WikiWealth compares Hewitt Associates's revenue, EBITDA, and EBIT multiples to their peers in order to determine the appropriate fair valuation. Click in the top right corner to experiment with Hewitt Associates's comparative analysis.

Notes from the analysis:

1. WikiWealth uses quantitative measures to determine the multiple range for Hewitt Associates.
2. Free cash flow to the firm (FCF) multiple is free cash flow to equity holders plus interest owed to Hewitt Associates's debt holders.
3. Multiples incorporate benefits due to economies of scale; WikiWealth compares absolute enterprise value multiples to competitor's multiples.
4. WikiWealth excludes outliers when calculating individual company multiples.

Helpful Information for Hewitt Associates's Analysis


How does this work? The Comparative Investment Analysis determines the value of Hewitt Associates by comparing Hewitt Associates financial ratios, prices, growth rates, margins, etc. to those of relevant peer groups.

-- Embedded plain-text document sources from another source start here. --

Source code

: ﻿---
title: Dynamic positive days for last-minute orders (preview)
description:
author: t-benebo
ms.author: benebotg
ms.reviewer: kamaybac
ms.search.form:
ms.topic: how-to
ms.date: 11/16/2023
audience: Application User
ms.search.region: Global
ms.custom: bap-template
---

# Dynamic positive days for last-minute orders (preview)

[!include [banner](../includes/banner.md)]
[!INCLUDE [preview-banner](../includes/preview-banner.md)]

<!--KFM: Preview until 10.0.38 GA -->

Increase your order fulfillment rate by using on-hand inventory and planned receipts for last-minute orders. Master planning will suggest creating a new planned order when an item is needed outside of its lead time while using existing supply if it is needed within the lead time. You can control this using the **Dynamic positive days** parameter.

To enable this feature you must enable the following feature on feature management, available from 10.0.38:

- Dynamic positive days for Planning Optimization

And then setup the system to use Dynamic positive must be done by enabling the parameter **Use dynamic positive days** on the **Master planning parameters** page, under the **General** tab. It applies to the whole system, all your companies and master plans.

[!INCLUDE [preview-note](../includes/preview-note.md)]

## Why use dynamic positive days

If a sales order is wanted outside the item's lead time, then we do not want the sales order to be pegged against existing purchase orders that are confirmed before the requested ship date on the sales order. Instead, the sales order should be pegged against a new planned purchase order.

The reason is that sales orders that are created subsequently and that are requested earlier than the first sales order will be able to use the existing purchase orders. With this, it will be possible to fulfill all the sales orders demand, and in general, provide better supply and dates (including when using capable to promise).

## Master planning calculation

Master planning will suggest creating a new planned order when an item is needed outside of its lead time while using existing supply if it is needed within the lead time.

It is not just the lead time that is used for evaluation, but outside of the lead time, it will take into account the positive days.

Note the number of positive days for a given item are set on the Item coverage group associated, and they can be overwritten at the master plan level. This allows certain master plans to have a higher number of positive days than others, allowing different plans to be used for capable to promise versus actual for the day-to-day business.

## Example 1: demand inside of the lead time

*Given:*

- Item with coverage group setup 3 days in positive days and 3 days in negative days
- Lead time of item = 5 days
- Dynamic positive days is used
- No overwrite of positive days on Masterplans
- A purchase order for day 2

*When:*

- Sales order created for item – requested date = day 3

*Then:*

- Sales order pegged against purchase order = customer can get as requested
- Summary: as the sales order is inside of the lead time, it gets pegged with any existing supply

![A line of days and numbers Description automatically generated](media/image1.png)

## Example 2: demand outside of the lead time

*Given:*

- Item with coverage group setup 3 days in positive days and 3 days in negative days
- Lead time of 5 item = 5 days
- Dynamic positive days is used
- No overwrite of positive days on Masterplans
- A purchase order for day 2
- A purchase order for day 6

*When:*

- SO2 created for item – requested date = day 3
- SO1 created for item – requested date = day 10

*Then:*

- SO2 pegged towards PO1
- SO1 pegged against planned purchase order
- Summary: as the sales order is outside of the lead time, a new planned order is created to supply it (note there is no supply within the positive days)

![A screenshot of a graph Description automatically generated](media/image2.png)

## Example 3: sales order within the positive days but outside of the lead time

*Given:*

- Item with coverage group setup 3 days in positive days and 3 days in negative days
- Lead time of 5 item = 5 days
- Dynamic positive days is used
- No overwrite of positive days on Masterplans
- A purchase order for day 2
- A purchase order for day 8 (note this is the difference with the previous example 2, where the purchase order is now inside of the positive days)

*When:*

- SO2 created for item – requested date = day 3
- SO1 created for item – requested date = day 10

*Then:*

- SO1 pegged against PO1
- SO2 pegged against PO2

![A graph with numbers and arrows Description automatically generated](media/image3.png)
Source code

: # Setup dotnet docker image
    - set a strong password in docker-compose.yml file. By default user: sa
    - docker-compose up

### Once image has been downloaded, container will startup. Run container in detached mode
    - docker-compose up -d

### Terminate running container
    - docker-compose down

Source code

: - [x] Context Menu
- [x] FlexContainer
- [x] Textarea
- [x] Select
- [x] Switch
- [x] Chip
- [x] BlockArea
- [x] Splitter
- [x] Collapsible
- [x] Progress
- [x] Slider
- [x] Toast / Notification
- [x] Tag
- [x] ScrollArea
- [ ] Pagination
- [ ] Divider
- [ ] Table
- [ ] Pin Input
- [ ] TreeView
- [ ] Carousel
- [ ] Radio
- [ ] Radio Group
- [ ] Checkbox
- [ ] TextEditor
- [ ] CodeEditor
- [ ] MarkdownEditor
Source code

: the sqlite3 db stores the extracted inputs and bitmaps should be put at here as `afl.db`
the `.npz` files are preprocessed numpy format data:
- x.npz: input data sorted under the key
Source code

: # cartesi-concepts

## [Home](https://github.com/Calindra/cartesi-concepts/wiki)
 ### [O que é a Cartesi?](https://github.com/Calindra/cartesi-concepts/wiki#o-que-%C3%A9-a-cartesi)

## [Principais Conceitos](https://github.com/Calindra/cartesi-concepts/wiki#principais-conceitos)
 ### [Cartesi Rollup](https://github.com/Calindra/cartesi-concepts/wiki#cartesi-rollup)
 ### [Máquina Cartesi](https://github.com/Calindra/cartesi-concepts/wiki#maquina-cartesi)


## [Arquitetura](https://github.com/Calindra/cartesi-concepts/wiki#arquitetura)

Value Investing Importance? This method is widely used by investment professionals to determine the correct price of investments, especially initial public offerings (IPOs). It is one element of WikiWealth's three Wall Street approaches used to determine the correct fair value of Hewitt Associates.

See the Hewitt Associates cash flow (DCF) analysis for a completely different approach that's popular on Wall Street for determining the value of an investment in Hewitt Associates.

Also, see the Hewitt Associates's buffett intrinsic valuation analysis for WikiWealth's attempt to replicate the investing formula's used by Warren Buffett and Hewitt Associates's valuation conclusion for a quick summary.